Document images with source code
◇ ◇ ◇ ◇ ◇
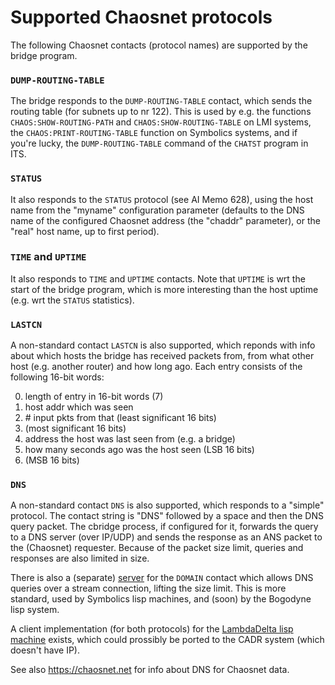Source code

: # Supported Chaosnet protocols

The following Chaosnet contacts (protocol names) are supported by the bridge program.

### `DUMP-ROUTING-TABLE`
The bridge responds to the `DUMP-ROUTING-TABLE` contact, which sends the
routing table (for subnets up to nr 122). This is used by e.g. the
functions `CHAOS:SHOW-ROUTING-PATH` and `CHAOS:SHOW-ROUTING-TABLE` on LMI
systems, the `CHAOS:PRINT-ROUTING-TABLE` function on Symbolics systems,
and if you're lucky, the `DUMP-ROUTING-TABLE` command of the `CHATST`
program in ITS. 

### `STATUS`

It also responds to the `STATUS` protocol (see AI Memo 628), using the
host name from the "myname" configuration parameter (defaults to the
DNS name of the configured Chaosnet address (the "chaddr" parameter), or the
"real" host name, up to first period).

### `TIME` and `UPTIME`
It also responds to `TIME` and `UPTIME` contacts. Note that `UPTIME` is wrt
the start of the bridge program, which is more interesting than the
host uptime (e.g. wrt the `STATUS` statistics).

### `LASTCN`
A non-standard contact `LASTCN` is also supported, which reponds with
info about which hosts the bridge has received packets from, from what
other host (e.g. another router) and how long ago. Each entry consists of
the following 16-bit words:

 0. length of entry in 16-bit words (7)
 1. host addr which was seen
 2. \# input pkts from that (least significant 16 bits)
 3.   (most significant 16 bits)
 4. address the host was last seen from (e.g. a bridge)
 5. how many seconds ago was the host seen (LSB 16 bits)
 6.   (MSB 16 bits)

### `DNS`
A non-standard contact `DNS` is also supported, which responds to a
"simple" protocol. The contact string is "DNS" followed by a space and
then the DNS query packet. The cbridge process, if configured for it,
forwards the query to a DNS server (over IP/UDP) and sends the
response as an ANS packet to the (Chaosnet) requester.  Because of the
packet size limit, queries and responses are also limited in size.

There is also a (separate) [server](domain.py) for the `DOMAIN`
contact which allows DNS queries over a stream connection, lifting the
size limit. This is more standard, used by Symbolics lisp machines,
and (soon) by the Bogodyne lisp system. 

A client implementation (for both protocols) for the
[LambdaDelta lisp machine](https://github.com/dseagrav/ld) exists,
which could prossibly be ported to the CADR system (which doesn't have
IP).

See also https://chaosnet.net for info about DNS for Chaosnet data.
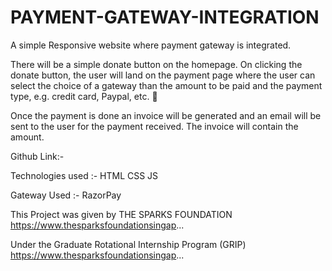 # PAYMENT-GATEWAY-INTEGRATION
A simple Responsive website where payment gateway is integrated.

There will be a simple donate button on the homepage. On clicking the donate button, the user will land on the payment page where the user can select the choice of a gateway than the amount to be paid and the payment type, e.g. credit card, Paypal, etc. 💯

Once the payment is done an invoice will be generated and an email will be sent to the user for the payment received. The invoice will contain the amount. 

Github Link:- 

Technologies used :-
HTML 
CSS
JS

Gateway Used :- 
RazorPay


This Project was given by THE SPARKS FOUNDATION
        https://www.thesparksfoundationsingap...

Under the Graduate Rotational Internship Program (GRIP)
        https://www.thesparksfoundationsingap...
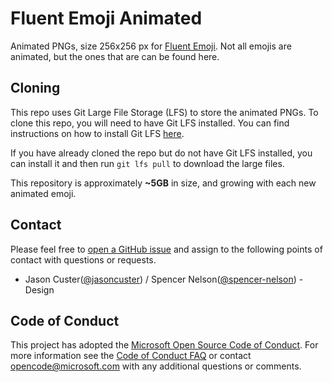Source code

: # Fluent Emoji Animated

Animated PNGs, size 256x256 px for [Fluent Emoji](https://github.com/microsoft/fluentui-emoji). Not all emojis are animated, but the ones that are can be found here.

## Cloning

This repo uses Git Large File Storage (LFS) to store the animated PNGs. To clone this repo, you will need to have Git LFS installed. You can find instructions on how to install Git LFS [here](https://git-lfs.github.com/).

If you have already cloned the repo but do not have Git LFS installed, you can install it and then run `git lfs pull` to download the large files.

This repository is approximately **~5GB** in size, and growing with each new animated emoji.

## Contact

Please feel free to [open a GitHub issue](https://github.com/microsoft/fluentui-emoji-animated/issues/new) and assign to the following points of contact with questions or requests.

- Jason Custer([@jasoncuster](https://github.com/jasoncuster)) / Spencer Nelson([@spencer-nelson](https://github.com/spencer-nelson)) - Design

## Code of Conduct

This project has adopted the [Microsoft Open Source Code of Conduct](https://opensource.microsoft.com/codeofconduct). For more information see the [Code of Conduct FAQ](https://opensource.microsoft.com/codeofconduct/faq/) or contact opencode@microsoft.com with any additional questions or comments.
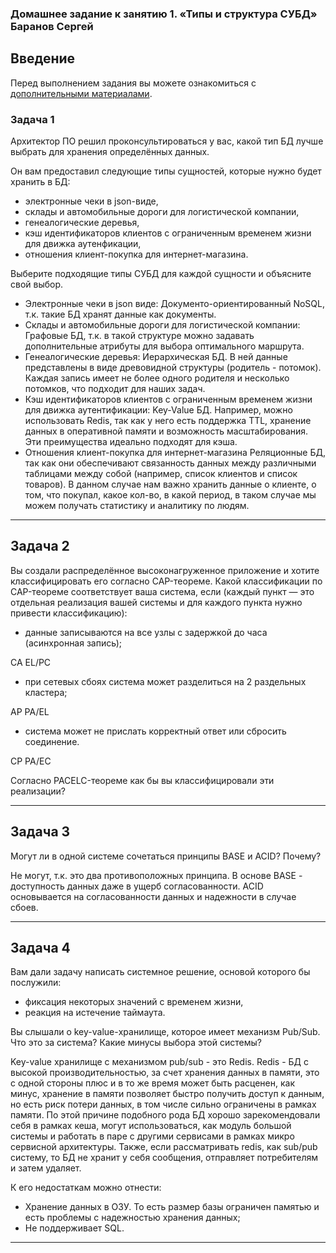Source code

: ### Домашнее задание к занятию 1. «Типы и структура СУБД» Баранов Сергей


## Введение

Перед выполнением задания вы можете ознакомиться с 
[дополнительными материалами](https://github.com/netology-code/virt-homeworks/tree/virt-11/additional).


### Задача 1


Архитектор ПО решил проконсультироваться у вас, какой тип БД 
лучше выбрать для хранения определённых данных.

Он вам предоставил следующие типы сущностей, которые нужно будет хранить в БД:

- электронные чеки в json-виде,
- склады и автомобильные дороги для логистической компании,
- генеалогические деревья,
- кэш идентификаторов клиентов с ограниченным временем жизни для движка аутенфикации,
- отношения клиент-покупка для интернет-магазина.

Выберите подходящие типы СУБД для каждой сущности и объясните свой выбор.

- Электронные чеки в json виде:
Документо-ориентированный NoSQL, т.к. такие БД хранят данные как документы.
- Склады и автомобильные дороги для логистической компании:
Графовые БД, т.к. в такой структуре можно задавать дополнительные атрибуты для выбора оптимального маршрута.
- Генеалогические деревья:
Иерархическая БД. В ней данные представлены в виде древовидной структуры (родитель - потомок). Каждая запись имеет не более одного родителя и несколько потомков, что подходит для наших задач.
- Кэш идентификаторов клиентов с ограниченным временем жизни для движка аутентификации:
Key-Value БД. Например, можно использовать Redis, так как у него есть поддержка TTL, хранение данных в оперативной памяти и возможность масштабирования. Эти преимущества идеально подходят для кэша.
- Отношения клиент-покупка для интернет-магазина
Реляционные БД, так как они обеспечивают связанность данных между различными таблицами между собой (например, список клиентов и список товаров). В данном случае нам важно хранить данные о клиенте, о том, что покупал, какое кол-во, в какой период, в таком случае мы можем получать статистику и аналитику по людям.


--- 


## Задача 2

Вы создали распределённое высоконагруженное приложение и хотите классифицировать его согласно 
CAP-теореме. Какой классификации по CAP-теореме соответствует ваша система, если 
(каждый пункт — это отдельная реализация вашей системы и для каждого пункта нужно привести классификацию):

- данные записываются на все узлы с задержкой до часа (асинхронная запись);

СА
ЕL/PC

- при сетевых сбоях система может разделиться на 2 раздельных кластера;

AP
PA/EL

- система может не прислать корректный ответ или сбросить соединение.

CP
PA/EC

Согласно PACELC-теореме как бы вы классифицировали эти реализации?


--- 

## Задача 3

Могут ли в одной системе сочетаться принципы BASE и ACID? Почему?

Не могут, т.к. это два противоположных принципа. В основе BASE - доступность данных даже в ущерб согласованности. ACID основывается на согласованности данных и надежности в случае сбоев. 


---


## Задача 4

Вам дали задачу написать системное решение, основой которого бы послужили:

- фиксация некоторых значений с временем жизни,
- реакция на истечение таймаута.

Вы слышали о key-value-хранилище, которое имеет механизм Pub/Sub. 
Что это за система? Какие минусы выбора этой системы?

Key-value хранилище с механизмом pub/sub - это Redis. 
Redis - БД с высокой производительностью, за счет хранения данных в памяти, это с одной стороны плюс и в то же время может быть расценен, как минус, хранение в памяти позволяет быстро получить доступ к данным, но есть риск потери данных, в том числе сильно ограничены в рамках памяти. По этой причине подобного рода БД хорошо зарекомендовали себя в рамках кеша, могут использоваться, как модуль большой системы и работать в паре с другими сервисами в рамках микро сервисной архитектуры. Также, если рассматривать redis, как sub/pub систему, то БД не хранит у себя сообщения, отправляет потребителям и затем удаляет. 

К его недостаткам можно отнести:
- Хранение данных в ОЗУ. То есть размер базы ограничен памятью и есть проблемы с надежностью хранения данных;
- Не поддерживает SQL.

---

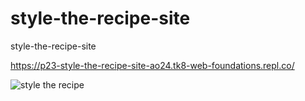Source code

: # style-the-recipe-site
style-the-recipe-site

https://p23-style-the-recipe-site-ao24.tk8-web-foundations.repl.co/


![style the recipe](https://github.com/codeguru4frontend/style-the-recipe-site/assets/152487472/3135cbed-5352-4332-86e3-7fad962bcb43)
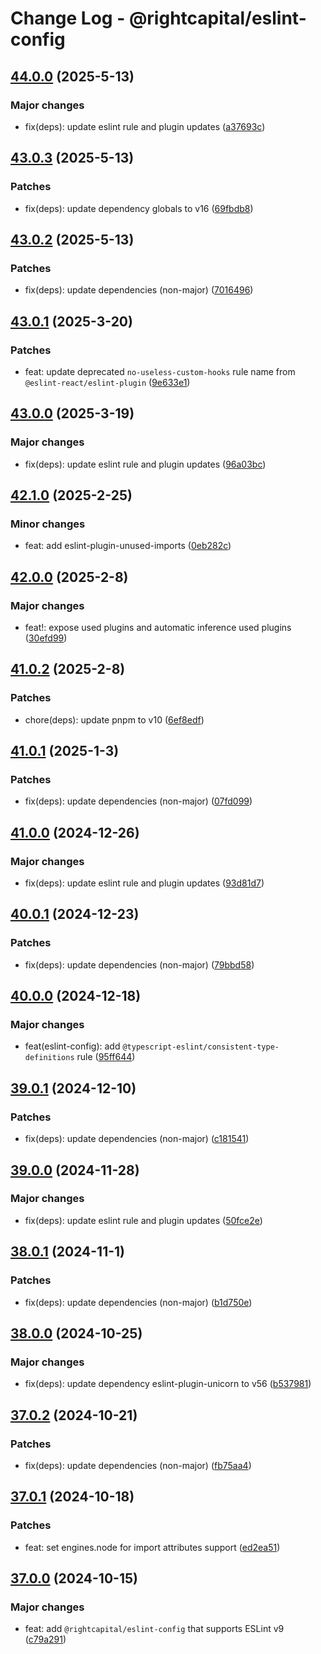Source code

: # Change Log - @rightcapital/eslint-config

<!-- This log was last generated on Tue, 13 May 2025 08:55:10 GMT and should not be manually modified. -->

<!-- Start content -->

## [44.0.0](https://github.com/RightCapitalHQ/frontend-style-guide/tree/%40rightcapital%2Feslint-config_v44.0.0) (2025-5-13)

### Major changes

- fix(deps): update eslint rule and plugin updates ([a37693c](https://github.com/RightCapitalHQ/frontend-style-guide/commit/a37693c48bf4322d132a929a5c70053557d458ee))

## [43.0.3](https://github.com/RightCapitalHQ/frontend-style-guide/tree/%40rightcapital%2Feslint-config_v43.0.3) (2025-5-13)

### Patches

- fix(deps): update dependency globals to v16 ([69fbdb8](https://github.com/RightCapitalHQ/frontend-style-guide/commit/69fbdb8e5c83e76c9e62414ca1f5ab4d13605a54))

## [43.0.2](https://github.com/RightCapitalHQ/frontend-style-guide/tree/%40rightcapital%2Feslint-config_v43.0.2) (2025-5-13)

### Patches

- fix(deps): update dependencies (non-major) ([7016496](https://github.com/RightCapitalHQ/frontend-style-guide/commit/701649693fd4a204cd349fe514c76e2dcd9e8343))

## [43.0.1](https://github.com/RightCapitalHQ/frontend-style-guide/tree/%40rightcapital%2Feslint-config_v43.0.1) (2025-3-20)

### Patches

- feat: update deprecated `no-useless-custom-hooks` rule name from `@eslint-react/eslint-plugin` ([9e633e1](https://github.com/RightCapitalHQ/frontend-style-guide/commit/9e633e15fb2c34de687cd486fb82e93acaa49d6f))

## [43.0.0](https://github.com/RightCapitalHQ/frontend-style-guide/tree/%40rightcapital%2Feslint-config_v43.0.0) (2025-3-19)

### Major changes

- fix(deps): update eslint rule and plugin updates ([96a03bc](https://github.com/RightCapitalHQ/frontend-style-guide/commit/96a03bce197dfd0c30563cc8423f692562e971f7))

## [42.1.0](https://github.com/RightCapitalHQ/frontend-style-guide/tree/%40rightcapital%2Feslint-config_v42.1.0) (2025-2-25)

### Minor changes

- feat: add eslint-plugin-unused-imports ([0eb282c](https://github.com/RightCapitalHQ/frontend-style-guide/commit/0eb282ce2826ac3f243af64661dc4093576536fb))

## [42.0.0](https://github.com/RightCapitalHQ/frontend-style-guide/tree/%40rightcapital%2Feslint-config_v42.0.0) (2025-2-8)

### Major changes

- feat!: expose used plugins and automatic inference used plugins ([30efd99](https://github.com/RightCapitalHQ/frontend-style-guide/commit/30efd99a8ba38223d6f1c4b1487d04820c37eedb))

## [41.0.2](https://github.com/RightCapitalHQ/frontend-style-guide/tree/%40rightcapital%2Feslint-config_v41.0.2) (2025-2-8)

### Patches

- chore(deps): update pnpm to v10 ([6ef8edf](https://github.com/RightCapitalHQ/frontend-style-guide/commit/6ef8edfde43887f752c0d70d55a16020db388f67))

## [41.0.1](https://github.com/RightCapitalHQ/frontend-style-guide/tree/%40rightcapital%2Feslint-config_v41.0.1) (2025-1-3)

### Patches

- fix(deps): update dependencies (non-major) ([07fd099](https://github.com/RightCapitalHQ/frontend-style-guide/commit/07fd099e85c42db9181b58783dc1158c2e842d03))

## [41.0.0](https://github.com/RightCapitalHQ/frontend-style-guide/tree/%40rightcapital%2Feslint-config_v41.0.0) (2024-12-26)

### Major changes

- fix(deps): update eslint rule and plugin updates ([93d81d7](https://github.com/RightCapitalHQ/frontend-style-guide/commit/93d81d7b4467c6539f1f08b114ee294032184496))

## [40.0.1](https://github.com/RightCapitalHQ/frontend-style-guide/tree/%40rightcapital%2Feslint-config_v40.0.1) (2024-12-23)

### Patches

- fix(deps): update dependencies (non-major) ([79bbd58](https://github.com/RightCapitalHQ/frontend-style-guide/commit/79bbd58c021884ff5d7f8b5c433f57d1fc4c4fe5))

## [40.0.0](https://github.com/RightCapitalHQ/frontend-style-guide/tree/%40rightcapital%2Feslint-config_v40.0.0) (2024-12-18)

### Major changes

- feat(eslint-config): add `@typescript-eslint/consistent-type-definitions` rule ([95ff644](https://github.com/RightCapitalHQ/frontend-style-guide/commit/95ff6447f4e27dfea9f8d97757f1ff0e3c8111f7))

## [39.0.1](https://github.com/RightCapitalHQ/frontend-style-guide/tree/%40rightcapital%2Feslint-config_v39.0.1) (2024-12-10)

### Patches

- fix(deps): update dependencies (non-major) ([c181541](https://github.com/RightCapitalHQ/frontend-style-guide/commit/c1815412203f6b201bbcd236adab098ec3b44850))

## [39.0.0](https://github.com/RightCapitalHQ/frontend-style-guide/tree/%40rightcapital%2Feslint-config_v39.0.0) (2024-11-28)

### Major changes

- fix(deps): update eslint rule and plugin updates ([50fce2e](https://github.com/RightCapitalHQ/frontend-style-guide/commit/50fce2e657c8e7db4a5b9e4b096ec6c38418c5e3))

## [38.0.1](https://github.com/RightCapitalHQ/frontend-style-guide/tree/%40rightcapital%2Feslint-config_v38.0.1) (2024-11-1)

### Patches

- fix(deps): update dependencies (non-major) ([b1d750e](https://github.com/RightCapitalHQ/frontend-style-guide/commit/b1d750e049489a1712711cea70eeb76c9e730953))

## [38.0.0](https://github.com/RightCapitalHQ/frontend-style-guide/tree/%40rightcapital%2Feslint-config_v38.0.0) (2024-10-25)

### Major changes

- fix(deps): update dependency eslint-plugin-unicorn to v56 ([b537981](https://github.com/RightCapitalHQ/frontend-style-guide/commit/b5379814fd92eeb676a7a9357000648d2758344a))

## [37.0.2](https://github.com/RightCapitalHQ/frontend-style-guide/tree/%40rightcapital%2Feslint-config_v37.0.2) (2024-10-21)

### Patches

- fix(deps): update dependencies (non-major) ([fb75aa4](https://github.com/RightCapitalHQ/frontend-style-guide/commit/fb75aa4f31c9f7d674a9914aaaadc2578d96dc5c))

## [37.0.1](https://github.com/RightCapitalHQ/frontend-style-guide/tree/%40rightcapital%2Feslint-config_v37.0.1) (2024-10-18)

### Patches

- feat: set engines.node for import attributes support ([ed2ea51](https://github.com/RightCapitalHQ/frontend-style-guide/commit/ed2ea51af6396655e643181c62a7458adc0e9a31))

## [37.0.0](https://github.com/RightCapitalHQ/frontend-style-guide/tree/%40rightcapital%2Feslint-config_v37.0.0) (2024-10-15)

### Major changes

- feat: add `@rightcapital/eslint-config` that supports ESLint v9 ([c79a291](https://github.com/RightCapitalHQ/frontend-style-guide/commit/c79a291edc76c7801ff3e6b9729d7ef633921b93))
◇ ◇ ◇ ◇ ◇
▶ **Problem details**
Nothing but a number should be given: the count of lines above in which the word "that" occurs.

▶ **Response area**
4